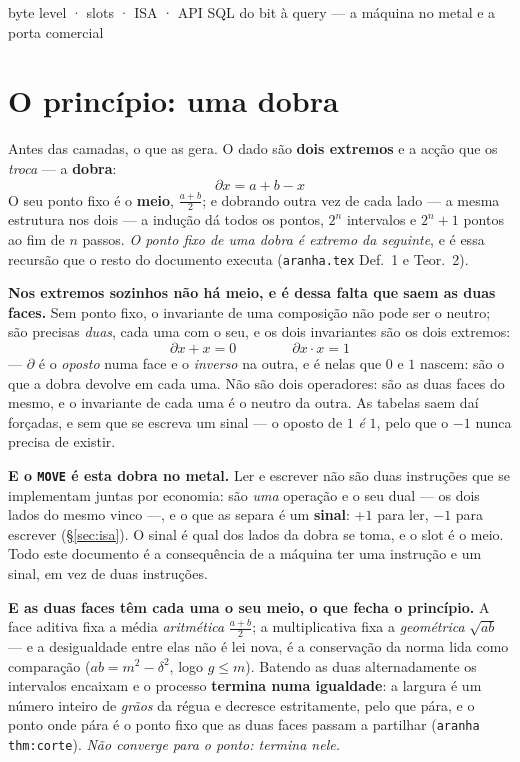 \documentclass[11pt,a4paper]{article}
\newcommand{\code}[1]{\texttt{\small #1}}
\providecommand{\interfacen}[1]{}  %
\begin{document}
\interfacen{6}  %
       {byte level · slots · ISA · API SQL}
       {do bit à query --- a máquina no metal e a porta comercial}
\maketitle

\section*{O princípio: uma dobra}

\noindent Antes das camadas, o que as gera. O dado são \textbf{dois extremos} e
a acção que os \emph{troca} --- a \textbf{dobra}:
\[
\boxed{\;\partial x = a+b-x\;}
\]
O seu ponto fixo é o \textbf{meio}, $\tfrac{a+b}{2}$; e dobrando outra vez de
cada lado --- a mesma estrutura nos dois --- a indução dá todos os pontos, $2^{n}$
intervalos e $2^{n}+1$ pontos ao fim de $n$ passos. \emph{O ponto fixo de uma
dobra é extremo da seguinte}, e é essa recursão que o resto do documento
executa (\code{aranha.tex} Def.~1 e Teor.~2).

\medskip\noindent\textbf{Nos extremos sozinhos não há meio, e é dessa falta que
saem as duas faces.} Sem ponto fixo, o invariante de uma composição não pode
ser o neutro; são precisas \emph{duas}, cada uma com o seu, e os dois
invariantes são os dois extremos:
\[
\boxed{\;
\partial x + x = 0
\qquad\qquad
\partial x \cdot x = 1
\;}
\]
--- $\partial$ é o \emph{oposto} numa face e o \emph{inverso} na outra, e é
nelas que $0$ e $1$ nascem: são o que a dobra devolve em cada uma. Não são dois
operadores: são as duas faces do mesmo, e o invariante de cada uma é o neutro da
outra. As tabelas saem daí forçadas, e sem que se escreva um sinal --- o oposto
de $1$ \emph{é} $1$, pelo que o $-1$ nunca precisa de existir.

\medskip\noindent\textbf{E o \code{MOVE} é esta dobra no metal.} Ler e escrever
não são duas instruções que se implementam juntas por economia: são \emph{uma}
operação e o seu dual --- os dois lados do mesmo vinco ---, e o que as separa é
um \textbf{sinal}: $+1$ para ler, $-1$ para escrever (\S\ref{sec:isa}). O sinal
é qual dos lados da dobra se toma, e o slot é o meio. Todo este documento é a
consequência de a máquina ter uma instrução e um sinal, em vez de duas
instruções.

\medskip\noindent\textbf{E as duas faces têm cada uma o seu meio, o que fecha o
princípio.} A face aditiva fixa a média \emph{aritmética} $\tfrac{a+b}{2}$; a
multiplicativa fixa a \emph{geométrica} $\sqrt{ab}$ --- e a desigualdade entre
elas não é lei nova, é a conservação da norma lida como comparação
($ab=m^{2}-\delta^{2}$, logo $g\le m$). Batendo as duas alternadamente os
intervalos encaixam e o processo \textbf{termina numa igualdade}: a largura é um
número inteiro de \emph{grãos} da régua e decresce estritamente, pelo que pára,
e o ponto onde pára é o ponto fixo que as duas faces passam a partilhar
(\code{aranha thm:corte}). \emph{Não converge para o ponto: termina nele.}
\end{document}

• • • • • • •

### WHAT YOU HAVE TO DO
Copy the records exactly. Skip the images.

### EXPECTED ANSWER
 \documentclass[11pt,a4paper]{article}
\newcommand{\code}[1]{\texttt{\small #1}}
\providecommand{\interfacen}[1]{}  %
\begin{document}
\interfacen{6}  %
       {byte level · slots · ISA · API SQL}
       {do bit à query --- a máquina no metal e a porta comercial}
\maketitle

\section*{O princípio: uma dobra}

\noindent Antes das camadas, o que as gera. O dado são \textbf{dois extremos} e
a acção que os \emph{troca} --- a \textbf{dobra}:
\[
\boxed{\;\partial x = a+b-x\;}
\]
O seu ponto fixo é o \textbf{meio}, $\tfrac{a+b}{2}$; e dobrando outra vez de
cada lado --- a mesma estrutura nos dois --- a indução dá todos os pontos, $2^{n}$
intervalos e $2^{n}+1$ pontos ao fim de $n$ passos. \emph{O ponto fixo de uma
dobra é extremo da seguinte}, e é essa recursão que o resto do documento
executa (\code{aranha.tex} Def.~1 e Teor.~2).

\medskip\noindent\textbf{Nos extremos sozinhos não há meio, e é dessa falta que
saem as duas faces.} Sem ponto fixo, o invariante de uma composição não pode
ser o neutro; são precisas \emph{duas}, cada uma com o seu, e os dois
invariantes são os dois extremos:
\[
\boxed{\;
\partial x + x = 0
\qquad\qquad
\partial x \cdot x = 1
\;}
\]
--- $\partial$ é o \emph{oposto} numa face e o \emph{inverso} na outra, e é
nelas que $0$ e $1$ nascem: são o que a dobra devolve em cada uma. Não são dois
operadores: são as duas faces do mesmo, e o invariante de cada uma é o neutro da
outra. As tabelas saem daí forçadas, e sem que se escreva um sinal --- o oposto
de $1$ \emph{é} $1$, pelo que o $-1$ nunca precisa de existir.

\medskip\noindent\textbf{E o \code{MOVE} é esta dobra no metal.} Ler e escrever
não são duas instruções que se implementam juntas por economia: são \emph{uma}
operação e o seu dual --- os dois lados do mesmo vinco ---, e o que as separa é
um \textbf{sinal}: $+1$ para ler, $-1$ para escrever (\S\ref{sec:isa}). O sinal
é qual dos lados da dobra se toma, e o slot é o meio. Todo este documento é a
consequência de a máquina ter uma instrução e um sinal, em vez de duas
instruções.

\medskip\noindent\textbf{E as duas faces têm cada uma o seu meio, o que fecha o
princípio.} A face aditiva fixa a média \emph{aritmética} $\tfrac{a+b}{2}$; a
multiplicativa fixa a \emph{geométrica} $\sqrt{ab}$ --- e a desigualdade entre
elas não é lei nova, é a conservação da norma lida como comparação
($ab=m^{2}-\delta^{2}$, logo $g\le m$). Batendo as duas alternadamente os
intervalos encaixam e o processo \textbf{termina numa igualdade}: a largura é um
número inteiro de \emph{grãos} da régua e decresce estritamente, pelo que pára,
e o ponto onde pára é o ponto fixo que as duas faces passam a partilhar
(\code{aranha thm:corte}). \emph{Não converge para o ponto: termina nele.}
\end{document}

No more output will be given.